Selon la charte, pour porter les couleurs d’un des deux DOM lors des JIOI, un athlète doit remplir une de ces trois conditions: «être natif de l’île», «être licencié auprès d’un mouvant sportif de l’île durant trois années civiles continues incluant celle des Jeux» ou «avoir été licencié au moins cinq ans dans l’île». L’article a déjà été âprement discuté dans le passé, les autres pays de la zone craignant un appel trop fort aux Kréopolitains et maintenant des Mahopolitains pour renforcer les deux délégations françaises, alors que les Réunionnais dénoncent des naturalisations expresses de leur concurrents.
Egalité et dettes
Lors de la dernière réunion du CIJ, présidée par le Seychellois Antonio Gopal, les 27 et 28 mars derniers à Maurice, les Réunionnais ont demandé une abrogation de cet article, ou du moins que tous les pays membres soient logés à la même enseigne. Devant le refus poli et le peu d’intérêt des autres membres, les trois représentants du Cros, ont, par la voix de l’un d’eux, Thierry Grimaud, président du comité d’organisation des derniers Jeux et vice-président du Cros, exprimés leur mécontentement dans une allocution demandant à être mis «sur le même pied d’égalité», et considérant l’article 7 comme «discriminatoire».

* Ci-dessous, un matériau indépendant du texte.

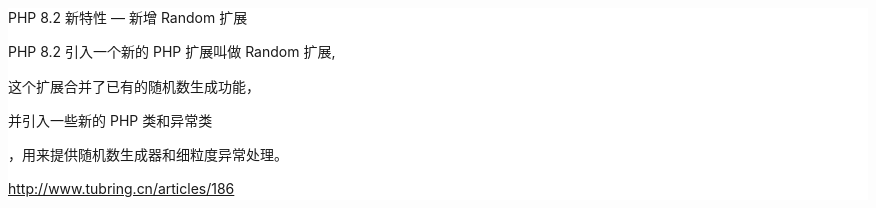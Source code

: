 PHP 8.2 新特性 — 新增 Random 扩展

 
PHP 8.2 引入一个新的 PHP 扩展叫做 Random 扩展, 

这个扩展合并了已有的随机数生成功能，

并引入一些新的 PHP 类和异常类



，用来提供随机数生成器和细粒度异常处理。



http://www.tubring.cn/articles/186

Des dettes impayées des comités nationaux des Comores (17.000 euros) et de Madagascar (55.000 euros) sont également évoquées pour brandir la menace d’un retrait de la Réunion des Jeux des îles et donc une absence lors de la 10e édition en 2019, qui correspond au 40e anniversaire des JIOI.
Rester autour de la table
C’est surtout un ras-le-bol profond qui s’est exprimé par le biais de cet ultimatum. Celui d’une gouvernance où la Réunion face à Madagascar, les Comores, Madagascar et Maurice, qui font souvent alliance, n’a pas le sentiment d’avoir son mot à dire. «On arrive au bout de 40 ans d’un fonctionnement, estime Thierry Grimaud. Nous avons toujours la volonté que (les Jeux) soient une fête de la jeunesse et du sport. Nous voulions travailler sur la modification de la charte dans cette idée. On a adopté des principes communs, mais quand nous demandons que tout le monde soit logé à la même enseigne pour participer aux Jeux, on nous dit que ce n’est pas possible, que nous ne sommes pas égaux. On ne veut plus. On sait bien que lorsqu’il y a un litige contre la Réunion au CIJ, c’est perdu».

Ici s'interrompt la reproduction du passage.